Dopo un attimo di esitazione, Langdon annuì.

«Lo immaginavo» replicò lei illuminandosi. «Nel mio gruppo di lettura abbiamo discusso del suo libro sul sacro femminino e la Chiesa. Ha fatto proprio scandalo! Le piace sollevare vespai, eh?»

Langdon sorrise. «Veramente, non era mia intenzione sollevare alcun vespaio.»

La donna intuì che Langdon non aveva voglia di parlare del proprio lavoro. «Mi scusi, sono stata importuna. Sarà stufo di essere riconosciuto… Però è colpa sua.» Indicò il suo abbigliamento con gesto giocoso. «L’ho capito dalla divisa…»

Divisa? Langdon si guardò. Aveva uno dei suoi soliti dolcevita antracite, giacca di Harris Tweed, calzoni cachi e mocassini: gli abiti che indossava normalmente quando insegnava, teneva conferenze, si faceva fotografare o partecipava a manifestazioni.

La donna rise. «I golf a collo alto sono un po’ datati, sa? Starebbe meglio in giacca e cravatta.»

Neanche per sogno, pensò Langdon. Con la cravatta non respiro…

Quando frequentava la Phillips Exeter Academy, doveva mettere la cravatta sei giorni su sette e, nonostante il preside sostenesse che questa originasse dal "focale" — la sciarpa di seta che gli oratori dell’antica Roma portavano per proteggere le corde vocali -, lui sapeva che la parola "cravatta" deriva etimologicamente dai cavalieri "croati" che nel Seicento si annodavano un fazzoletto al collo prima di lanciarsi in battaglia. Ancora oggi quell’antico indumento viene indossato dai moderni guerrieri da ufficio nella speranza di intimidire l’avversario nei più combattuti consigli di amministrazione.

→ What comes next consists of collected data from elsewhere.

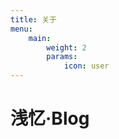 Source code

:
 ```yaml
---
title: 关于
menu:
    main: 
        weight: 2
        params:
            icon: user
---
```

# 浅忆·Blog
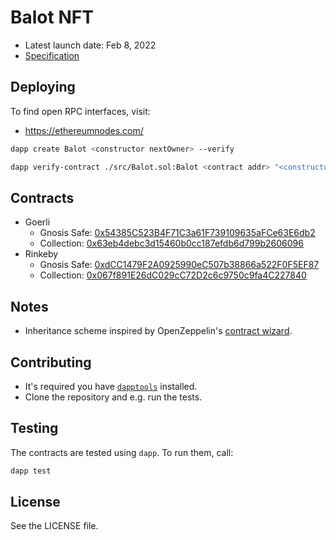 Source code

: # Balot NFT

- Latest launch date: Feb 8, 2022
- [Specification](https://docs.google.com/document/d/1xcrt-IvdNDHR1ILPCJ9V8yAFNO_hw3mbKMqC432h_VY/edit#heading=h.6gku1k5aweci)

## Deploying

To find open RPC interfaces, visit:

- https://ethereumnodes.com/

```bash
dapp create Balot <constructor nextOwner> --verify
```

```bash
dapp verify-contract ./src/Balot.sol:Balot <contract addr> "<constructor nextOwner>"
```

## Contracts

- Goerli
  - Gnosis Safe: [0x54385C523B4F71C3a61F739109635aFCe63E6db2](https://gnosis-safe.io/app/gor:0x54385C523B4F71C3a61F739109635aFCe63E6db2/balances)
  - Collection: [0x63eb4debc3d15460b0cc187efdb6d799b2606096](https://goerli.etherscan.io/address/0x63eb4debc3d15460b0cc187efdb6d799b2606096)
- Rinkeby
  - Gnosis Safe: [0xdCC1479F2A0925990eC507b38866a522F0F5EF87](https://rinkeby.etherscan.io/address/0xdCC1479F2A0925990eC507b38866a522F0F5EF87)
  - Collection: [0x067f891E26dC029cC72D2c6c9750c9fa4C227840](https://rinkeby.etherscan.io/address/0x067f891E26dC029cC72D2c6c9750c9fa4C227840)

## Notes

- Inheritance scheme inspired by OpenZeppelin's [contract
  wizard](https://wizard.openzeppelin.com/#erc721).


## Contributing

- It's required you have [`dapptools`](https://github.com/dapphub/dapptools)
  installed.
- Clone the repository and e.g. run the tests.

## Testing

The contracts are tested using `dapp`. To run them, call:

```bash
dapp test
```

## License

See the LICENSE file.
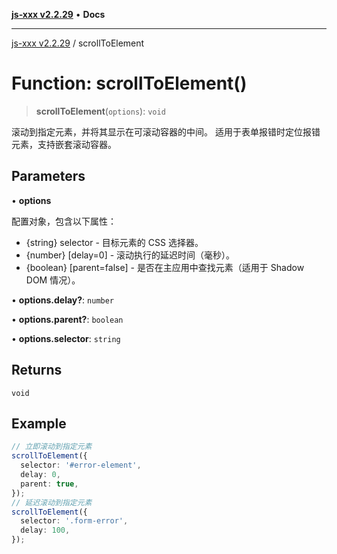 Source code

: [**js-xxx v2.2.29**](../README.md) • **Docs**

***

[js-xxx v2.2.29](../README.md) / scrollToElement

# Function: scrollToElement()

> **scrollToElement**(`options`): `void`

滚动到指定元素，并将其显示在可滚动容器的中间。
适用于表单报错时定位报错元素，支持嵌套滚动容器。

## Parameters

• **options**

配置对象，包含以下属性：
  - {string} selector - 目标元素的 CSS 选择器。
  - {number} [delay=0] - 滚动执行的延迟时间（毫秒）。
  - {boolean} [parent=false] - 是否在主应用中查找元素（适用于 Shadow DOM 情况）。

• **options.delay?**: `number`

• **options.parent?**: `boolean`

• **options.selector**: `string`

## Returns

`void`

## Example

```ts
// 立即滚动到指定元素
scrollToElement({
  selector: '#error-element',
  delay: 0,
  parent: true,
});
// 延迟滚动到指定元素
scrollToElement({
  selector: '.form-error',
  delay: 100,
});
```
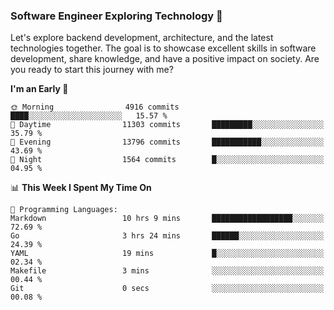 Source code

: ### Software Engineer Exploring Technology 🚀 

Let's explore backend development, architecture, and the latest technologies together. The goal is to showcase excellent skills in software development, share knowledge, and have a positive impact on society. Are you ready to start this journey with me?

<!--START_SECTION:waka-->
**I'm an Early 🐤** 

```text
🌞 Morning                4916 commits        ████░░░░░░░░░░░░░░░░░░░░░   15.57 % 
🌆 Daytime                11303 commits       █████████░░░░░░░░░░░░░░░░   35.79 % 
🌃 Evening                13796 commits       ███████████░░░░░░░░░░░░░░   43.69 % 
🌙 Night                  1564 commits        █░░░░░░░░░░░░░░░░░░░░░░░░   04.95 % 
```


📊 **This Week I Spent My Time On** 

```text
💬 Programming Languages: 
Markdown                 10 hrs 9 mins       ██████████████████░░░░░░░   72.69 % 
Go                       3 hrs 24 mins       ██████░░░░░░░░░░░░░░░░░░░   24.39 % 
YAML                     19 mins             █░░░░░░░░░░░░░░░░░░░░░░░░   02.34 % 
Makefile                 3 mins              ░░░░░░░░░░░░░░░░░░░░░░░░░   00.44 % 
Git                      0 secs              ░░░░░░░░░░░░░░░░░░░░░░░░░   00.08 % 
```


<!--END_SECTION:waka-->

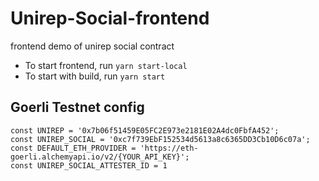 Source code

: # Unirep-Social-frontend
frontend demo of unirep social contract

- To start frontend, run `yarn start-local`
- To start with build, run `yarn start`

## Goerli Testnet config
```
const UNIREP = '0x7b06f51459E05FC2E973e2181E02A4dc0FbfA452';
const UNIREP_SOCIAL = '0xc7f739EbF152534d5613a8c6365DD3Cb10D6c07a';
const DEFAULT_ETH_PROVIDER = 'https://eth-goerli.alchemyapi.io/v2/{YOUR_API_KEY}';
const UNIREP_SOCIAL_ATTESTER_ID = 1
```
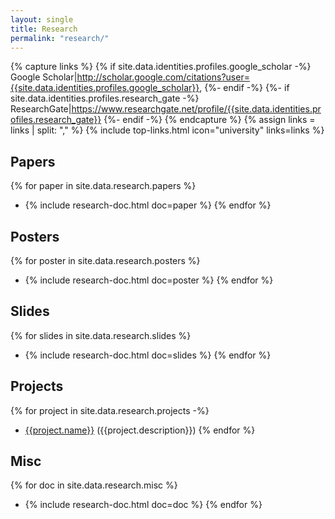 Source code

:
 ```yaml
---
layout: single
title: Research
permalink: "research/"
---
```

{% capture links %}
{% if site.data.identities.profiles.google_scholar -%}
Google Scholar|http://scholar.google.com/citations?user={{site.data.identities.profiles.google_scholar}},
{%- endif -%}
{%- if site.data.identities.profiles.research_gate -%}
ResearchGate|https://www.researchgate.net/profile/{{site.data.identities.profiles.research_gate}}
{%- endif -%}
{% endcapture %}
{% assign links = links | split: "," %}
{% include top-links.html icon="university" links=links %}


## Papers
{% for paper in site.data.research.papers %}
- {% include research-doc.html doc=paper %}
{% endfor %}


## Posters
{% for poster in site.data.research.posters %}
- {% include research-doc.html doc=poster %}
{% endfor %}


## Slides
{% for slides in site.data.research.slides %}
- {% include research-doc.html doc=slides %}
{% endfor %}


## Projects
{% for project in site.data.research.projects -%}
- [{{project.name}}]({{project.url}}) ({{project.description}})
{% endfor %}


## Misc
{% for doc in site.data.research.misc %}
- {% include research-doc.html doc=doc %}
{% endfor %}
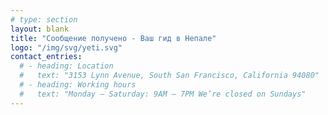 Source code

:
 ```yaml
---
# type: section
layout: blank
title: "Сообщение получено - Ваш гид в Непале"
logo: "/img/svg/yeti.svg"
contact_entries:
  # - heading: Location
  #   text: "3153 Lynn Avenue, South San Francisco, California 94080"
  # - heading: Working hours
  #   text: "Monday – Saturday: 9AM – 7PM We’re closed on Sundays"
---
```


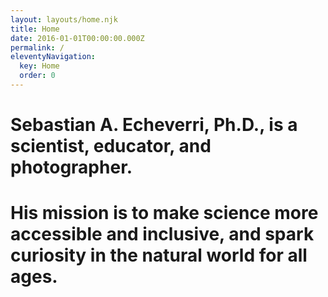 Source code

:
 ```yaml
---
layout: layouts/home.njk
title: Home
date: 2016-01-01T00:00:00.000Z
permalink: /
eleventyNavigation:
  key: Home
  order: 0
---
```


# Sebastian A. Echeverri, Ph.D., is a scientist, educator, and photographer.

# His mission is to make science more accessible and inclusive, and spark curiosity in the natural world for all ages.
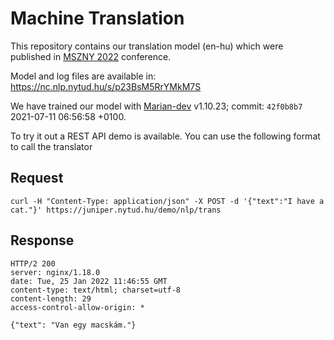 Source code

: # Machine Translation

This repository contains our translation model (en-hu) which were published in [MSZNY 2022](https://rgai.inf.u-szeged.hu/mszny2022) conference.

Model and log files are available in: https://nc.nlp.nytud.hu/s/p23BsM5RrYMkM7S

We have trained our model with [Marian-dev](https://github.com/marian-nmt/marian-dev) v1.10.23; commit: `42f0b8b7` 2021-07-11 06:56:58 +0100.

To try it out a REST API demo is available. You can use the following format to call the translator

## Request
```
curl -H "Content-Type: application/json" -X POST -d '{"text":"I have a cat."}' https://juniper.nytud.hu/demo/nlp/trans
```

## Response
```
HTTP/2 200
server: nginx/1.18.0
date: Tue, 25 Jan 2022 11:46:55 GMT
content-type: text/html; charset=utf-8
content-length: 29
access-control-allow-origin: *

{"text": "Van egy macskám."}
```
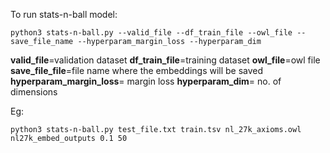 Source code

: To run stats-n-ball model:

```python3 stats-n-ball.py --valid_file --df_train_file --owl_file --save_file_name --hyperparam_margin_loss --hyperparam_dim```

**valid_file**=validation dataset
**df_train_file**=training dataset
**owl_file**=owl file
**save_file_file**=file name where the embeddings will be saved
**hyperparam_margin_loss**= margin loss
**hyperparam_dim**= no. of dimensions

Eg:


```python3 stats-n-ball.py test_file.txt train.tsv nl_27k_axioms.owl nl27k_embed_outputs 0.1 50```

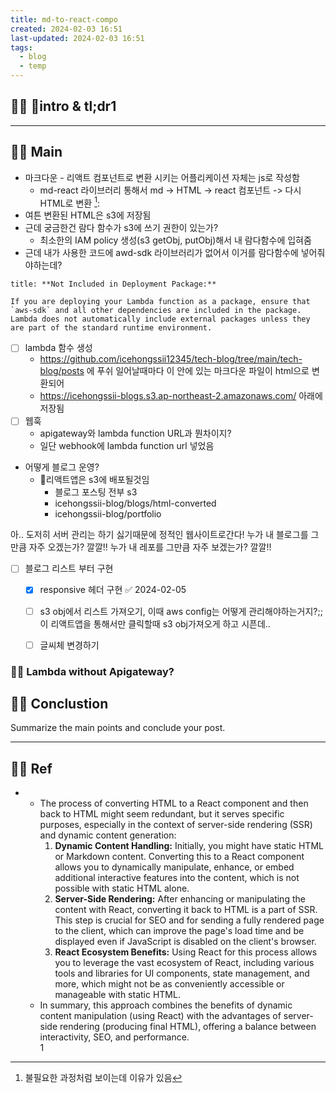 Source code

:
 ```yaml
---
title: md-to-react-compo
created: 2024-02-03 16:51
last-updated: 2024-02-03 16:51
tags:
  - blog
  - temp
---
```


## 👯‍♂️ intro & tl;dr1



--- 

## 👯‍♂️ Main


- 마크다운 - 리액트 컴포넌트로 변환 시키는 어플리케이션 자체는 js로 작성함 
	- md-react 라이브러리 통해서  md -> HTML -> react 컴포넌트 -> 다시 HTML로 변환 [^1]:  
- 여튼 변환된 HTML은 s3에 저장됨
- 근데 궁금한건 람다 함수가 s3에 쓰기 권한이 있는가?
	- 최소한의 IAM policy 생성(s3 getObj, putObj)해서 내 람다함수에 입혀줌
- 근데 내가  사용한 코드에 awd-sdk 라이브러리가 없어서 이거를 람다함수에 넣어줘야하는데?

```ad-error
title: **Not Included in Deployment Package:** 

If you are deploying your Lambda function as a package, ensure that `aws-sdk` and all other dependencies are included in the package. Lambda does not automatically include external packages unless they are part of the standard runtime environment.
```





- [ ] lambda 함수 생성
	- https://github.com/icehongssii12345/tech-blog/tree/main/tech-blog/posts 에 푸쉬 일어날때마다 이 안에 있는 마크다운 파일이 html으로 변환되어 
	-  https://icehongssii-blogs.s3.ap-northeast-2.amazonaws.com/ 아래에 저장됨
- [ ] 웹훅 
	- apigateway와 lambda function URL과 뭔차이지? 
	- 일단 webhook에 lambda function url 넣었음

- 어떻게 블로그 운영?
	- 리액트앱은 s3에 배포될것임
		- 블로그 포스팅 전부 s3
		- icehongssii-blog/blogs/html-converted
		- icehongssii-blog/portfolio


아.. 도저히 서버 관리는 하기 싫기때문에 정적인 웹사이트로간다!
누가 내 블로그를 그만큼 자주 오겠는가? 깔깔!!
누가 내 레포를 그만큼 자주 보겠는가? 깔깔!! 



- [ ] 블로그 리스트 부터 구현 
	- [x] responsive 헤더 구현 ✅ 2024-02-05
	- [ ] s3 obj에서 리스트 가져오기, 이때 aws config는 어떻게 관리해야하는거지?;;  이 리액트앱을 통해서만 클릭할때 s3 obj가져오게 하고 시픈데.. 
	- [ ] 글씨체 변경하기


### 👯‍♂️ Lambda without Apigateway?



## 👯‍♂️ Conclustion

Summarize the main points and conclude your post.

--- 

## 👯‍♂️ Ref

- [^1]: 불필요한 과정처럼 보이는데 이유가 있음 
	- The process of converting HTML to a React component and then back to HTML might seem redundant, but it serves specific purposes, especially in the context of server-side rendering (SSR) and dynamic content generation:
		 1. **Dynamic Content Handling:** Initially, you might have static HTML or Markdown content. Converting this to a React component allows you to dynamically manipulate, enhance, or embed additional interactive features into the content, which is not possible with static HTML alone.
		 2. **Server-Side Rendering:** After enhancing or manipulating the content with React, converting it back to HTML is a part of SSR. This step is crucial for SEO and for sending a fully rendered page to the client, which can improve the page's load time and be displayed even if JavaScript is disabled on the client's browser.
		 3. **React Ecosystem Benefits:** Using React for this process allows you to leverage the vast ecosystem of React, including various tools and libraries for UI components, state management, and more, which might not be as conveniently accessible or manageable with static HTML.
	 - In summary, this approach combines the benefits of dynamic content manipulation (using React) with the advantages of server-side rendering (producing final HTML), offering a balance between interactivity, SEO, and performance.  
1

«Grazie del suggerimento» disse Langdon con una risatina. «Ne terrò conto.»

In quel momento un uomo scese con piglio professionale da una Lincoln parcheggiata vicino al terminal e alzò un braccio. «Il signor Langdon? Sono Charles, della Beltway Limousine.» Gli aprì la portiera. «Buonasera e benvenuto a Washington.»

Langdon ringraziò Pam, le diede la mancia e salì sulla lussuosa automobile. L’autista gli spiegò come funzionava il climatizzatore e gli indicò il cestino di muffin caldi e la bottiglia d’acqua. Qualche secondo dopo partirono, imboccando una strada ad accesso riservato. Dunque è così che vive certa gente…

Mentre l’auto sfrecciava lungo Windsock Drive, l’autista consultò un foglio e fece una telefonata. «Beltway Limousine» disse in tono serio ed efficiente. «Dovevo confermarvi l’atterraggio del passeggero.» Dopo un attimo di silenzio, aggiunse: «Sì, signore, il suo ospite, il professor Langdon, è arrivato. Lo sto accompagnando al Campidoglio. Saremo lì per le diciannove. Prego, signore». Chiuse la comunicazione.

Langdon non potè fare a meno di sorridere. Non trascuriamo nemmeno il più piccolo dettaglio, vero? Peter Solomon era un uomo estremamente preciso, e quella dote gli consentiva di gestire il suo grande potere senza apparenti difficoltà. E avere in banca diversi miliardi di dollari non guasta, immagino.

Langdon si sistemò sul sedile in pelle e chiuse gli occhi. Il rumore dell’aeroporto si faceva sempre più debole. Ci sarebbe voluta mezz’ora per arrivare al Campidoglio: non gli dispiaceva avere del tempo per riordinare le idee. Era successo tutto talmente in fretta, quel giorno, che solo allora riusciva a rendersi conto della serata incredibile che lo aspettava.

Arrivare protetti da un velo di segretezza. Quella prospettiva lo divertiva.

A una quindicina di chilometri dal Campidoglio, una figura solitaria si stava preparando all’arrivo di Robert Langdon.